For political reasons, the United States has so far not used NAFTA to destroy Medicare in Canada. Should this happen, the move inside Canada to repeal NAFTA would be irresistible.

Curiously, though, Canadian trade negotiators to the Multilateral Agreement on Investment (MAI) talks allowed a proviso on the exemption from liberalization for health and other social services identical to that in NAFTA. It is clear that Canadian neoliberals still want to keep an international threat to Medicare hanging over the heads of its defenders. (16)

(3) As noted, seniors, the poor and the disabled have some of their pharmaceutical expenses paid under Pharmacare. Others are covered for medicines by employer programs. Free trade agreements have been responsible for a large part of the dramatic rise in what Pharmacare and employers are paying for medicines.

Beginning in 1969 Canada allowed its generic industry to copy brand name imported medicines. Negotiations in 1986 with the United States for the FTA led to a Canadian promise to provide patent protection to new brand-name drugs, for what turned out to be ten years.

In 1993, as a result of GATT talks in which the United States was pushing Canada to “level up” to its own level of patent protection, Canada extended patent protection up to twenty years. Just for emphasis, U.S. pharmaceutical companies insisted that the twenty-year protection also be a part of the NAFTA’s affirmation of property rights.

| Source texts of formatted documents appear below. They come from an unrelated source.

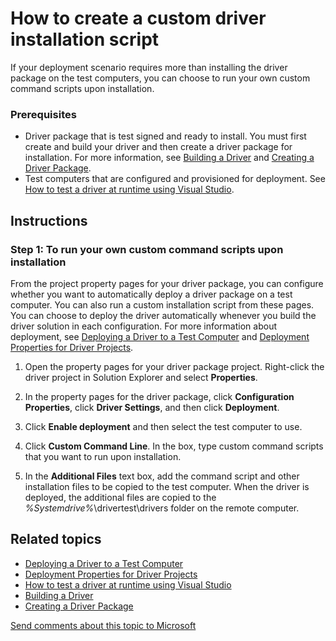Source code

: How to create a custom driver installation script
=======================================================================================================================

If your deployment scenario requires more than installing the driver package on the test computers, you can choose to run your own custom command scripts upon installation.

### <span id="Prerequisites"></span><span id="prerequisites"></span><span id="PREREQUISITES"></span>Prerequisites

-   Driver package that is test signed and ready to install. You must first create and build your driver and then create a driver package for installation. For more information, see [Building a Driver](building_a_driver.md) and [Creating a Driver Package](creating_a_driver_package.md).
-   Test computers that are configured and provisioned for deployment. See [How to test a driver at runtime using Visual Studio](testing_a_driver_at_runtime.md).

Instructions
------------

### <span id="To_run_your_own_custom_command_scripts_upon_installation"></span><span id="to_run_your_own_custom_command_scripts_upon_installation"></span><span id="TO_RUN_YOUR_OWN_CUSTOM_COMMAND_SCRIPTS_UPON_INSTALLATION"></span>Step 1: To run your own custom command scripts upon installation

From the project property pages for your driver package, you can configure whether you want to automatically deploy a driver package on a test computer. You can also run a custom installation script from these pages. You can choose to deploy the driver automatically whenever you build the driver solution in each configuration. For more information about deployment, see [Deploying a Driver to a Test Computer](deploying_a_driver_to_a_test_computer.md) and [Deployment Properties for Driver Projects](deployment_properties_for_driver_projects.md).

1.  Open the property pages for your driver package project. Right-click the driver project in Solution Explorer and select **Properties**.

2.  In the property pages for the driver package, click **Configuration Properties**, click **Driver Settings**, and then click **Deployment**.

3.  Click **Enable deployment** and then select the test computer to use.

4.  Click **Custom Command Line**. In the box, type custom command scripts that you want to run upon installation.

5.  In the **Additional Files** text box, add the command script and other installation files to be copied to the test computer. When the driver is deployed, the additional files are copied to the *%Systemdrive%*\\drivertest\\drivers folder on the remote computer.

<span id="related_topics"></span>Related topics
-----------------------------------------------

* [Deploying a Driver to a Test Computer](deploying_a_driver_to_a_test_computer.md)
* [Deployment Properties for Driver Projects](deployment_properties_for_driver_projects.md)
* [How to test a driver at runtime using Visual Studio](testing_a_driver_at_runtime.md)
* [Building a Driver](building_a_driver.md)
* [Creating a Driver Package](creating_a_driver_package.md)
 

 

[Send comments about this topic to Microsoft](mailto:wsddocfb@microsoft.com?subject=Documentation%20feedback%20[VsDriver\vsdriver]:%20How%20to%20create%20a%20custom%20driver%20installation%20script%20%20RELEASE:%20%289/30/2015%29&body=%0A%0APRIVACY%20STATEMENT%0A%0AWe%20use%20your%20feedback%20to%20improve%20the%20documentation.%20We%20don't%20use%20your%20email%20address%20for%20any%20other%20purpose,%20and%20we'll%20remove%20your%20email%20address%20from%20our%20system%20after%20the%20issue%20that%20you're%20reporting%20is%20fixed.%20While%20we're%20working%20to%20fix%20this%20issue,%20we%20might%20send%20you%20an%20email%20message%20to%20ask%20for%20more%20info.%20Later,%20we%20might%20also%20send%20you%20an%20email%20message%20to%20let%20you%20know%20that%20we've%20addressed%20your%20feedback.%0A%0AFor%20more%20info%20about%20Microsoft's%20privacy%20policy,%20see%20http://privacy.microsoft.com/en-us/default. "Send comments about this topic to Microsoft")




<!--HONumber=May16_HO4-->


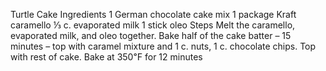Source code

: Turtle Cake
Ingredients
1 German chocolate cake mix
1 package Kraft caramello
⅓ c. evaporated milk
1 stick oleo
Steps
Melt the caramello, evaporated milk, and oleo together.
Bake half of the cake batter – 15 minutes – top with caramel mixture and 1 c. nuts, 1 c. chocolate chips.
Top with rest of cake.
Bake at 350℉ for 12 minutes
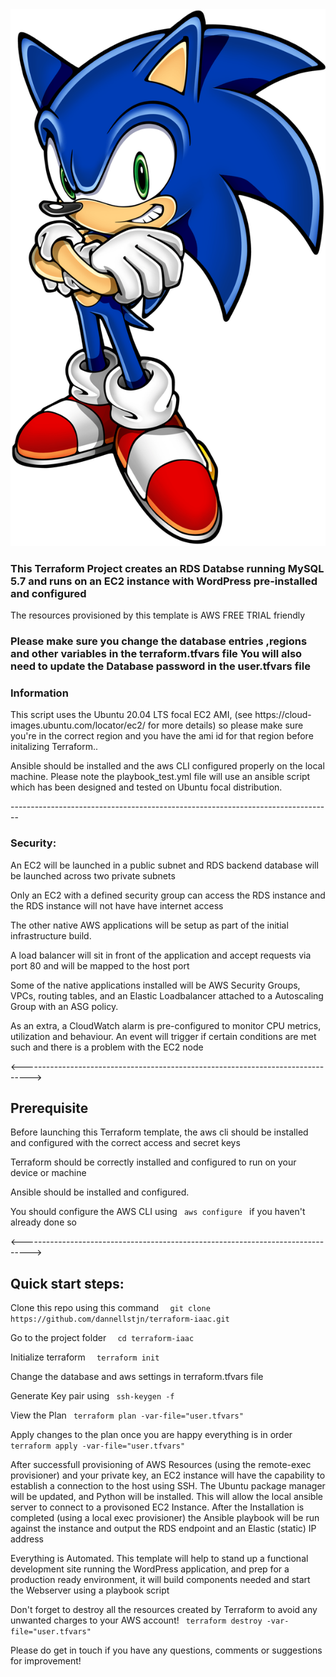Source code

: <img src= "sonic.png" />
<h3>
This Terraform Project creates an RDS Databse running MySQL 5.7 and runs on an EC2 instance with WordPress pre-installed and configured </h3>
 
 <p>
 The resources provisioned by this template is AWS FREE TRIAL friendly</p> 
 
 <h3>Please make sure you change the database entries ,regions and other variables in the terraform.tfvars file
 You will also need to update the  Database password in the user.tfvars file </h3>
<h3>
Information
</h3>

<p>This script uses the Ubuntu 20.04 LTS focal EC2 AMI, (see https://cloud-images.ubuntu.com/locator/ec2/ for more details) so please make sure you're in the correct region and you have the ami id for that region before initalizing Terraform..

Ansible should be installed and the aws CLI configured properly on the local machine. 
Please note the playbook_test.yml file will use an ansible script which has been designed and tested on Ubuntu focal distribution.

</p>
  --------------------------------------------------------------------------------
 <h3> Security: </h3>
<p> An EC2 will be launched in a public subnet and RDS backend database will be launched across two private subnets </p>
<p> Only an EC2 with a defined security group can access the RDS instance and the RDS instance will not have have internet access </p>
<p> The other native AWS applications will be setup as part of the initial infrastructure build.
<p> A load balancer will sit in front of the application and accept requests via port 80 and will be mapped to the host port</p> 

<p>Some of the native applications installed will be AWS Security Groups, VPCs, routing tables, and an Elastic Loadbalancer attached to a Autoscaling Group with an ASG policy. 

As an extra, a CloudWatch alarm is pre-configured to monitor CPU metrics, utilization and behaviour. An event will trigger if certain conditions are met such and there is a problem with the EC2 node</p>


<-------------------------------------------------------------------------------->

<h2> Prerequisite </h2>
<p> Before launching this Terraform template, the aws cli should be installed and configured with the correct access and secret keys </p>
<p> Terraform should be correctly installed and configured to run on your device or machine </p>
<p> Ansible should be installed and configured.
<p> You should  configure the AWS CLI using <code> aws configure </code> if you haven't already done so </p>

<-------------------------------------------------------------------------------->

<h2> Quick start steps: </h2>

 <p>Clone this repo using this command <code>  git clone https://github.com/dannellstjn/terraform-iaac.git</code></p>
 <p> Go to the project folder         <code>  cd terraform-iaac </code></p>
 <p>Initialize terraform          <code>  terraform init</code></p>
 <p>Change the database and aws settings in terraform.tfvars file </p>
 <p>Generate Key pair using        <code> ssh-keygen -f <mykey-pair>  </code></p>
 <p>View the Plan               <code> terraform plan -var-file="user.tfvars"  </code></p>
 <p>Apply changes to the plan once you are happy everything is in order           <code> terraform apply -var-file="user.tfvars" </code></p>
 
 <p> After successfull provisioning of AWS Resources (using the remote-exec provisioner) and your private key, an EC2 instance will have the capability to establish a connection to the host using SSH. The Ubuntu package manager will be updated, and Python will be installed. This will allow the local ansible server to connect to a provisoned EC2 Instance. After the Installation is completed (using a local exec provisioner) the Ansible playbook will be run against the instance and output the RDS endpoint and an Elastic (static) IP address </p>

 <p> Everything is Automated. This template will help to stand up a functional development site running the WordPress application, and prep for a production ready environment, it  will build components needed  and start the Webserver using a playbook script </h3>

 <p>Don't forget to destroy all the resources created by Terraform to avoid any unwanted charges to your AWS account! <code> terraform destroy -var-file="user.tfvars" </code></p>

<p>Please do get in touch if you have any questions, comments or suggestions for improvement!</p>



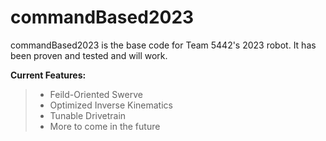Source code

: # commandBased2023

commandBased2023 is the base code for Team 5442's 2023 robot. It has been proven and tested and will work. 
 
**Current Features:**
 
>* Feild-Oriented Swerve
>* Optimized Inverse Kinematics 
>* Tunable Drivetrain
>* More to come in the future


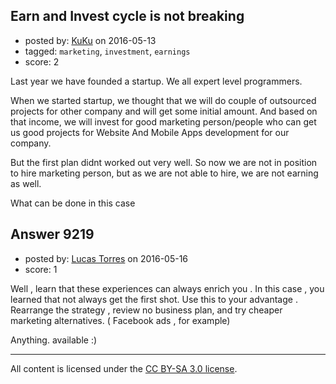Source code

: ## Earn and Invest cycle is not breaking

- posted by: [KuKu](https://stackexchange.com/users/1053271/kuku) on 2016-05-13
- tagged: `marketing`, `investment`, `earnings`
- score: 2

Last year we have founded a startup. We all expert level programmers.

When we started startup, we thought that we will do couple of outsourced projects for other company and will get some initial amount. And based on that income, we will invest for good marketing person/people who can get us good projects for Website And Mobile Apps development for our company.

But the first plan didnt worked out very well. So now we are not in position to hire marketing person, but as we are not able to hire, we are not earning as well.

What can be done in this case


## Answer 9219

- posted by: [Lucas Torres](https://stackexchange.com/users/5780883/lucas-torres) on 2016-05-16
- score: 1


Well , learn that these experiences can always enrich you . In this case , you learned that not always get the first shot. Use this to your advantage . Rearrange the strategy , review no business plan, and try cheaper marketing alternatives. ( Facebook ads , for example)

Anything. available :)



---

All content is licensed under the [CC BY-SA 3.0 license](https://creativecommons.org/licenses/by-sa/3.0/).
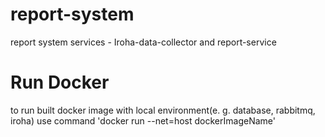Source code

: # report-system

report system services - Iroha-data-collector and report-service

# Run Docker
to run built docker image with local environment(e. g. database, rabbitmq, iroha)
use command 'docker run --net=host dockerImageName'
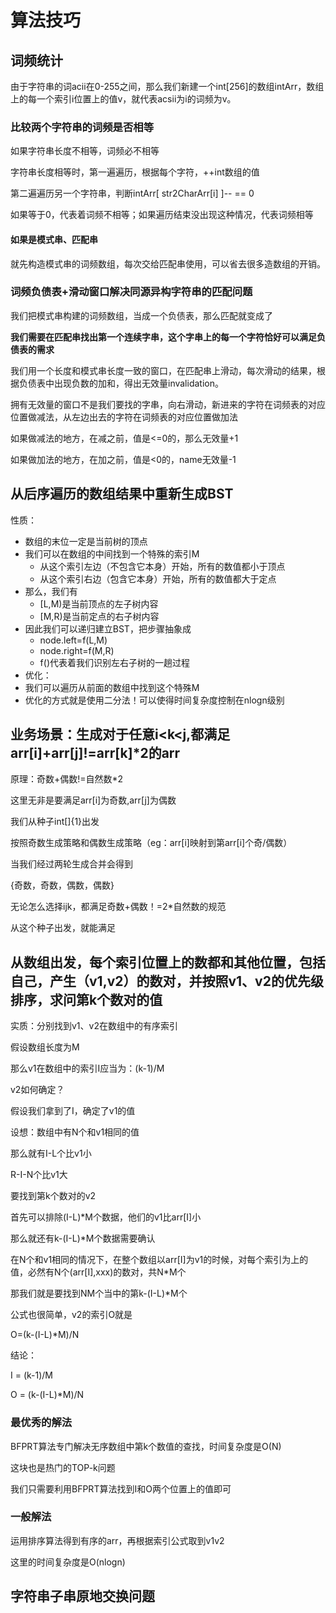 # 算法技巧

## 词频统计

由于字符串的词acii在0-255之间，那么我们新建一个int[256]的数组intArr，数组上的每一个索引i位置上的值v，就代表acsii为i的词频为v。

### 比较两个字符串的词频是否相等

如果字符串长度不相等，词频必不相等

字符串长度相等时，第一遍遍历，根据每个字符，++int数组的值

第二遍遍历另一个字符串，判断intArr[  str2CharArr[i]  ]-- == 0

如果等于0，代表着词频不相等；如果遍历结束没出现这种情况，代表词频相等

#### 如果是模式串、匹配串

就先构造模式串的词频数组，每次交给匹配串使用，可以省去很多造数组的开销。

### 词频负债表+滑动窗口解决同源异构字符串的匹配问题

我们把模式串构建的词频数组，当成一个负债表，那么匹配就变成了

**我们需要在匹配串找出第一个连续字串，这个字串上的每一个字符恰好可以满足负债表的需求**

我们用一个长度和模式串长度一致的窗口，在匹配串上滑动，每次滑动的结果，根据负债表中出现负数的加和，得出无效量invalidation。

拥有无效量的窗口不是我们要找的字串，向右滑动，新进来的字符在词频表的对应位置做减法，从左边出去的字符在词频表的对应位置做加法

如果做减法的地方，在减之前，值是<=0的，那么无效量+1

如果做加法的地方，在加之前，值是<0的，name无效量-1

## 从后序遍历的数组结果中重新生成BST

性质：

- 数组的末位一定是当前树的顶点
- 我们可以在数组的中间找到一个特殊的索引M
  - 从这个索引左边（不包含它本身）开始，所有的数值都小于顶点
  - 从这个索引右边（包含它本身）开始，所有的数值都大于定点
- 那么，我们有
  - [L,M)是当前顶点的左子树内容
  - [M,R)是当前定点的右子树内容
- 因此我们可以递归建立BST，把步骤抽象成
  - node.left=f(L,M)
  - node.right=f(M,R)
  - f()代表着我们识别左右子树的一趟过程
- 优化：
- 我们可以遍历从前面的数组中找到这个特殊M
- 优化的方式就是使用二分法！可以使得时间复杂度控制在nlogn级别

## 业务场景：生成对于任意i<k<j,都满足arr[i]+arr[j]!=arr[k]*2的arr

原理：奇数+偶数!=自然数*2

这里无非是要满足arr[i]为奇数,arr[j]为偶数

我们从种子int[]{1}出发

按照奇数生成策略和偶数生成策略（eg：arr[i]映射到第arr[i]个奇/偶数）

当我们经过两轮生成合并会得到

{奇数，奇数，偶数，偶数}

无论怎么选择ijk，都满足奇数+偶数！=2*自然数的规范

从这个种子出发，就能满足

## 从数组出发，每个索引位置上的数都和其他位置，包括自己，产生（v1,v2）的数对，并按照v1、v2的优先级排序，求问第k个数对的值

实质：分别找到v1、v2在数组中的有序索引

假设数组长度为M

那么v1在数组中的索引I应当为：(k-1)/M

v2如何确定？

假设我们拿到了I，确定了v1的值

设想：数组中有N个和v1相同的值

那么就有I-L个比v1小

R-I-N个比v1大

要找到第k个数对的v2

首先可以排除(I-L)*M个数据，他们的v1比arr[I]小

那么就还有k-(I-L)*M个数据需要确认

在N个和v1相同的情况下，在整个数组以arr[I]为v1的时候，对每个索引为上的值，必然有N个(arr[I],xxx)的数对，共N*M个

那我们就是要找到NM个当中的第k-(I-L)*M个

公式也很简单，v2的索引O就是

O=(k-(I-L)*M)/N

结论：

I = (k-1)/M

O = (k-(I-L)*M)/N

### 最优秀的解法

BFPRT算法专门解决无序数组中第k个数值的查找，时间复杂度是O(N)

这块也是热门的TOP-k问题

我们只需要利用BFPRT算法找到I和O两个位置上的值即可

### 一般解法

运用排序算法得到有序的arr，再根据索引公式取到v1v2

这里的时间复杂度是O(nlogn)

## 字符串子串原地交换问题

Without benefit of competition from the Canadian generic industry, Canadians would spend $(C)400 million more on medicines in 1994 than in 1993, a 12% increase. As Senator David Pryor of Arkansas wisely noted, NAFTA’s pro-monopoly and anti-competition clause on patent protection locks the United States itself into high drug costs.
 

Which Road Ahead?

There are three general ways of responding to the erosion of Canada’s single payer system. The first is the neoliberal way of accepting the trend toward the government’s withdrawal from its commitments in the area of health as good for both the economy and health care in Canada. As the trend continues, competition will come to both insurers and providers, leading, on this view, to greater efficiency in health care.

The second is the way of those who think that less is better for health care. They see the erosion of state support as an opportunity to enhance Medicare’s ability to act as a public good. Less money will lead the way to replacing what are widely seen as genuine sources of inefficiency. For them it will lead to replacing the fee-for-service system with capitation fees, replacing the medical model of health care with interdisciplinary teams and more emphasis on public health, and replacing the reliance on hospitals with building more community health centers.

The third way is that of those who recognize the trend as eventually making it so difficult for Medicare to deliver universal and comprehensive health care that Medicare will simply become the lower level of a tiered system. This recognition lays the basis for organizing to fight inadequate funding and slow privatization, not for accommodating to them or treating them opportunistically.

Those who adopt the third way generally favor enhancing Medicare by reforming fee-for-service, the medical model, and hospitals. But they reject as an illusion the idea that the neoliberal stealth program wants an improved Medicare rather than one whose mission has been gutted.